### What the exercise asks:
Every line of the entries below from the one containing "### LEB卡的优势" to the one containing "网络信号不佳也会导致短信发送失败。建议移至信号更强的地方再次尝试发送。", both ends included, must be written out exactly. No other line belongs in the answer.

### Material shown:
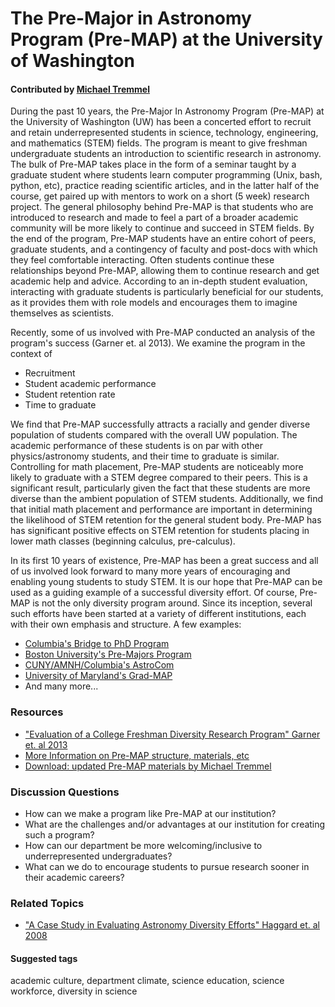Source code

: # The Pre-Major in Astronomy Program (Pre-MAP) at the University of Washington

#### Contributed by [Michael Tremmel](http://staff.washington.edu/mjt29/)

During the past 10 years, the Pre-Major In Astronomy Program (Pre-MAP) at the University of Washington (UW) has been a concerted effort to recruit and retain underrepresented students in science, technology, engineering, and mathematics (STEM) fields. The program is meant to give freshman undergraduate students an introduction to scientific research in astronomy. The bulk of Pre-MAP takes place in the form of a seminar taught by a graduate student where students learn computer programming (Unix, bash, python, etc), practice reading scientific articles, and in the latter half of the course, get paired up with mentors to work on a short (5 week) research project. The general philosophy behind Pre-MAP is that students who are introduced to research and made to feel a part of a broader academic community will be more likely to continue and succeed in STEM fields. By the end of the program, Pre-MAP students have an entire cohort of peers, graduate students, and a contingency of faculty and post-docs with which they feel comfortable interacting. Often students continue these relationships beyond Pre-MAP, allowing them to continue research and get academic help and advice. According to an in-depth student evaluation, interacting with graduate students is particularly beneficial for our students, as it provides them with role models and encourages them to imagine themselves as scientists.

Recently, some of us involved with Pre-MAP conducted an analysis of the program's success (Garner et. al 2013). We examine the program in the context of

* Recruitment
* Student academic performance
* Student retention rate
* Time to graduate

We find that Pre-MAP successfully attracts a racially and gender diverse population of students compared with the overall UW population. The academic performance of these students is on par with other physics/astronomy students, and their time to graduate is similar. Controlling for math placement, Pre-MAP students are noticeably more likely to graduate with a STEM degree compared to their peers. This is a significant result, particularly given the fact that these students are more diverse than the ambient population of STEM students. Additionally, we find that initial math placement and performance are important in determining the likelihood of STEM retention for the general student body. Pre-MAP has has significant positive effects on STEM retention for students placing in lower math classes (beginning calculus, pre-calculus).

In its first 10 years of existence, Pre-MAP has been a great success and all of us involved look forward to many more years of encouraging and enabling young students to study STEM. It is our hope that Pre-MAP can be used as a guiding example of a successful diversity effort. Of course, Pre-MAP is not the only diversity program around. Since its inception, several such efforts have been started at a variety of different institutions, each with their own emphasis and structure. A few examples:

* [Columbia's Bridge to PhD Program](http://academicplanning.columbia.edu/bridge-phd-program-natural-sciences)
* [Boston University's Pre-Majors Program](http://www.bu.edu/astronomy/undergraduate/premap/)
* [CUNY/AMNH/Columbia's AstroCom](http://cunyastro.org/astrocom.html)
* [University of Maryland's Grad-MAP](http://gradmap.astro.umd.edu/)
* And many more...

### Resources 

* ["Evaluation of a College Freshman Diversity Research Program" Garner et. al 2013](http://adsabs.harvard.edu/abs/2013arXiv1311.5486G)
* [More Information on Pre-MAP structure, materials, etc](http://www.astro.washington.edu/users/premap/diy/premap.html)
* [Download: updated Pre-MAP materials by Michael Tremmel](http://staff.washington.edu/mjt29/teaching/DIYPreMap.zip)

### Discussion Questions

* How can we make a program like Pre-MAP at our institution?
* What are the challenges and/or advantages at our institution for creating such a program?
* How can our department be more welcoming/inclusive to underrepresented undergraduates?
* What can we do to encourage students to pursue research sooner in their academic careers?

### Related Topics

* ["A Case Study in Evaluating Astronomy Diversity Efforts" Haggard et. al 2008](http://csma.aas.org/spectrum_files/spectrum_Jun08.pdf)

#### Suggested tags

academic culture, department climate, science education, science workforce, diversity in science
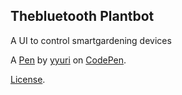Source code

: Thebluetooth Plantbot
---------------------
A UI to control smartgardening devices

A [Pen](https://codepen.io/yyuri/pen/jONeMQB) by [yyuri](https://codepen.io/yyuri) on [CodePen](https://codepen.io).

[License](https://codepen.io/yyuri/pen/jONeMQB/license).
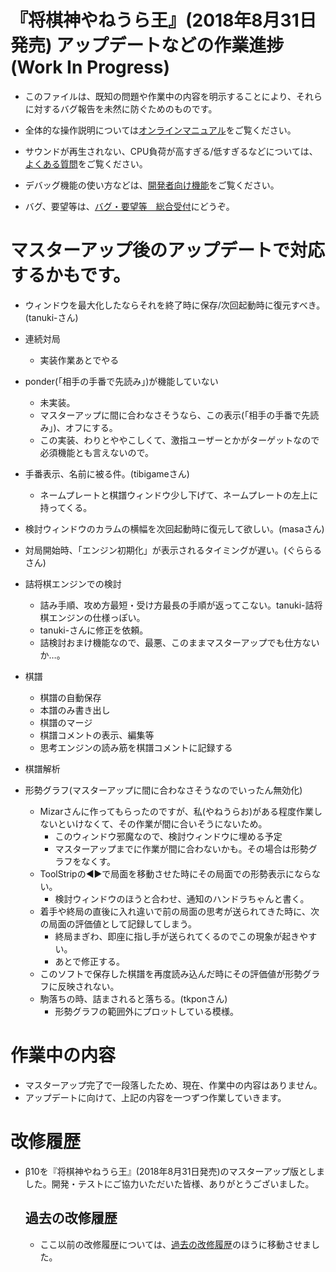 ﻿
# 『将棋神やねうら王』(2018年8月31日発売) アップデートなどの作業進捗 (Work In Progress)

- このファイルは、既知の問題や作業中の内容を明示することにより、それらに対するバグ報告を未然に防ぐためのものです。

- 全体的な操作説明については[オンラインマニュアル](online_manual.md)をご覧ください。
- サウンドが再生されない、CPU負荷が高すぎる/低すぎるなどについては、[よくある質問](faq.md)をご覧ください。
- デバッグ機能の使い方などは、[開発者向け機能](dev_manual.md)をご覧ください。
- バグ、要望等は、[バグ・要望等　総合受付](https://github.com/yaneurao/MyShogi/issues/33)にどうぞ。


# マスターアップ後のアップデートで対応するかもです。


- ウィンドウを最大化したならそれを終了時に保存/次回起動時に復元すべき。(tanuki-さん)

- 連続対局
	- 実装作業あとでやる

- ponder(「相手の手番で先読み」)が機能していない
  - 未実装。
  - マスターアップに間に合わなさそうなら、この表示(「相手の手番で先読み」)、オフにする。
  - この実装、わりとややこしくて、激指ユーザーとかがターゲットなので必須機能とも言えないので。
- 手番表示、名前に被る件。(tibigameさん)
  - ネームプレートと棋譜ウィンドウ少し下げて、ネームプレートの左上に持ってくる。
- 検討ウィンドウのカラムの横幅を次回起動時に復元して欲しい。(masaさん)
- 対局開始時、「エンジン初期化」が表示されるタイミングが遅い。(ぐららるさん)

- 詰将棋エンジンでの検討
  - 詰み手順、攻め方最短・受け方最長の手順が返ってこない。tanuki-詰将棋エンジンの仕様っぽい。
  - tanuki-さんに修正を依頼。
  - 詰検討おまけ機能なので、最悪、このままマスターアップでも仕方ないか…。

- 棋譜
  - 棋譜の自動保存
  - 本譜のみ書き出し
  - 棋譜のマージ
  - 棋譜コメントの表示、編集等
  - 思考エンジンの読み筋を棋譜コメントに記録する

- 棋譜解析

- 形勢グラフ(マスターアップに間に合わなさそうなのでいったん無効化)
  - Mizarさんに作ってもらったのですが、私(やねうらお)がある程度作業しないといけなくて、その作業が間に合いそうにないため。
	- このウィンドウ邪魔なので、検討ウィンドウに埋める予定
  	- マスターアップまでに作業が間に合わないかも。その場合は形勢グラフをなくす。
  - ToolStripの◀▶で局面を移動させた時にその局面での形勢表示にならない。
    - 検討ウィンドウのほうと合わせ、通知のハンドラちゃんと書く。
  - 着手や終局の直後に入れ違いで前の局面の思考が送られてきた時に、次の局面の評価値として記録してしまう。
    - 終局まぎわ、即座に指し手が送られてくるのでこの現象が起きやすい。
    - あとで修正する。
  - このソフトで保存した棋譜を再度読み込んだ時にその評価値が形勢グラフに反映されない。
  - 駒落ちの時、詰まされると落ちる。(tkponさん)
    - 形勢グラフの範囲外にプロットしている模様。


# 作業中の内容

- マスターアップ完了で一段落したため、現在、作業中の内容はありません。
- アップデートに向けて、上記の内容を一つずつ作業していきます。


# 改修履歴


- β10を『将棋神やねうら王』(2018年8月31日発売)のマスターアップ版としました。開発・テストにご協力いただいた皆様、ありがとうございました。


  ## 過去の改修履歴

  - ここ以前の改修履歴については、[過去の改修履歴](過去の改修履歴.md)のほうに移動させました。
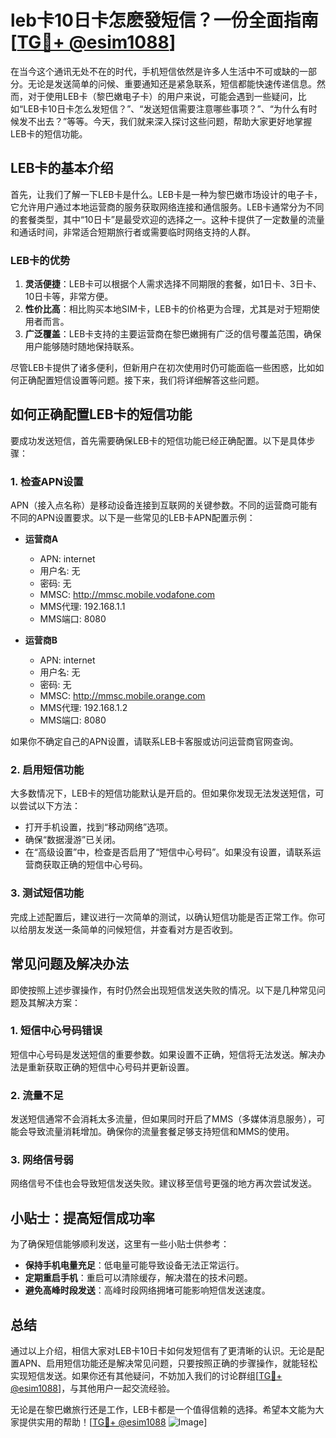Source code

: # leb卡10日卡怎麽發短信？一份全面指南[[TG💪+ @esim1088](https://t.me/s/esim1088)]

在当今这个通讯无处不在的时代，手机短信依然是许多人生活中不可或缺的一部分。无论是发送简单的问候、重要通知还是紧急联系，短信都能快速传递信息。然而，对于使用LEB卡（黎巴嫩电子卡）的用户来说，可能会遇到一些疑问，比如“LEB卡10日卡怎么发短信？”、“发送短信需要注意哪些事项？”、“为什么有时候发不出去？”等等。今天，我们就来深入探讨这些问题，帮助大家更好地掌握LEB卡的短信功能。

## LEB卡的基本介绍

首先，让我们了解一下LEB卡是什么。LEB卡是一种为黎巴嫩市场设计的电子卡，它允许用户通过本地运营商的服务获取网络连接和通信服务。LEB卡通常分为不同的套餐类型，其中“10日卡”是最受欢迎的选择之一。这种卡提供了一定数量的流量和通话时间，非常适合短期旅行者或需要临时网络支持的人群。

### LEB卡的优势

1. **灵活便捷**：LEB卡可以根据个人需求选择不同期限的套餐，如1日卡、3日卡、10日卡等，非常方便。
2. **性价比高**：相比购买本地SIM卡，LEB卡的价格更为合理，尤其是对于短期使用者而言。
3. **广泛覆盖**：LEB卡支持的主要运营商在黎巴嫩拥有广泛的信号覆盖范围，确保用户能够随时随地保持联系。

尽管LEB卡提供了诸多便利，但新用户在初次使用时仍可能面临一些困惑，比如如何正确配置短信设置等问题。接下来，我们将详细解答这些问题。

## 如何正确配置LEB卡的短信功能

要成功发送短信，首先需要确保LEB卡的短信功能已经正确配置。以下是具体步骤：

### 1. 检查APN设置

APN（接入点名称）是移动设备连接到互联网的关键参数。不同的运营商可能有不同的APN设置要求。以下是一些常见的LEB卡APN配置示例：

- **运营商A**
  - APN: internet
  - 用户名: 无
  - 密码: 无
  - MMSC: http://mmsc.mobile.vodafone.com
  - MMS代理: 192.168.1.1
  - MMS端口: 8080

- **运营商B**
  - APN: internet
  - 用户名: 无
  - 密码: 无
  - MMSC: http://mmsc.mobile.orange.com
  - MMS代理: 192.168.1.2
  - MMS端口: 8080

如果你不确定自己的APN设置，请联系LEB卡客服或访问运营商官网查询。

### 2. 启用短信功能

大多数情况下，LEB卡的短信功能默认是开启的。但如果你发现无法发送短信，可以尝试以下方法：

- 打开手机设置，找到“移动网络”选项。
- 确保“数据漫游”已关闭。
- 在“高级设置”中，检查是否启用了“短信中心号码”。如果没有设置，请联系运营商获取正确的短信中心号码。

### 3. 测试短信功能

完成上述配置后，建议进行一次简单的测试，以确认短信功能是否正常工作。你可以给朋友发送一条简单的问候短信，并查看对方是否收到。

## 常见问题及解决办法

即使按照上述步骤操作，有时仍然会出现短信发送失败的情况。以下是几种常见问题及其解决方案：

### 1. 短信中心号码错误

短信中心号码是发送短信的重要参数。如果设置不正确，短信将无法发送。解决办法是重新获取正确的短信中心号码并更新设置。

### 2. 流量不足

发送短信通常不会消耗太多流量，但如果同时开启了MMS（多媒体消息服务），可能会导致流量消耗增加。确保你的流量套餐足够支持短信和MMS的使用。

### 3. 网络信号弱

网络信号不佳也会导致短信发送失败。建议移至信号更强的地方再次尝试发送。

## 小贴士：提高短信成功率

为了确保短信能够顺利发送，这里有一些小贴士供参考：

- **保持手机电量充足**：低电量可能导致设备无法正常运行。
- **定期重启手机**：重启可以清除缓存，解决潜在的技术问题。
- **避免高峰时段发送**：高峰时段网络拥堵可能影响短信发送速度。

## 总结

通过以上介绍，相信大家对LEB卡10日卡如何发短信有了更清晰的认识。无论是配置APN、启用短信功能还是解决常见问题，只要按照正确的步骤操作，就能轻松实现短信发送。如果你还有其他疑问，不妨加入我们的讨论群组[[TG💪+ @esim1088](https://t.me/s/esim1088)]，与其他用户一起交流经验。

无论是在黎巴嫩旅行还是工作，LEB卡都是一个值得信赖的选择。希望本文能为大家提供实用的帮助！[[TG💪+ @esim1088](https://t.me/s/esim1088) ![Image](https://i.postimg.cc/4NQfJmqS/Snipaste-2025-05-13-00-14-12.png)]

### Response:
### LEB卡的优势

1. **灵活便捷**：LEB卡可以根据个人需求选择不同期限的套餐，如1日卡、3日卡、10日卡等，非常方便。
2. **性价比高**：相比购买本地SIM卡，LEB卡的价格更为合理，尤其是对于短期使用者而言。
3. **广泛覆盖**：LEB卡支持的主要运营商在黎巴嫩拥有广泛的信号覆盖范围，确保用户能够随时随地保持联系。

尽管LEB卡提供了诸多便利，但新用户在初次使用时仍可能面临一些困惑，比如如何正确配置短信设置等问题。接下来，我们将详细解答这些问题。

## 如何正确配置LEB卡的短信功能

要成功发送短信，首先需要确保LEB卡的短信功能已经正确配置。以下是具体步骤：

### 1. 检查APN设置

APN（接入点名称）是移动设备连接到互联网的关键参数。不同的运营商可能有不同的APN设置要求。以下是一些常见的LEB卡APN配置示例：

- **运营商A**
  - APN: internet
  - 用户名: 无
  - 密码: 无
  - MMSC: http://mmsc.mobile.vodafone.com
  - MMS代理: 192.168.1.1
  - MMS端口: 8080

- **运营商B**
  - APN: internet
  - 用户名: 无
  - 密码: 无
  - MMSC: http://mmsc.mobile.orange.com
  - MMS代理: 192.168.1.2
  - MMS端口: 8080

如果你不确定自己的APN设置，请联系LEB卡客服或访问运营商官网查询。

### 2. 启用短信功能

大多数情况下，LEB卡的短信功能默认是开启的。但如果你发现无法发送短信，可以尝试以下方法：

- 打开手机设置，找到“移动网络”选项。
- 确保“数据漫游”已关闭。
- 在“高级设置”中，检查是否启用了“短信中心号码”。如果没有设置，请联系运营商获取正确的短信中心号码。

### 3. 测试短信功能

完成上述配置后，建议进行一次简单的测试，以确认短信功能是否正常工作。你可以给朋友发送一条简单的问候短信，并查看对方是否收到。

## 常见问题及解决办法

即使按照上述步骤操作，有时仍然会出现短信发送失败的情况。以下是几种常见问题及其解决方案：

### 1. 短信中心号码错误

短信中心号码是发送短信的重要参数。如果设置不正确，短信将无法发送。解决办法是重新获取正确的短信中心号码并更新设置。

### 2. 流量不足

发送短信通常不会消耗太多流量，但如果同时开启了MMS（多媒体消息服务），可能会导致流量消耗增加。确保你的流量套餐足够支持短信和MMS的使用。

### 3. 网络信号弱

网络信号不佳也会导致短信发送失败。建议移至信号更强的地方再次尝试发送。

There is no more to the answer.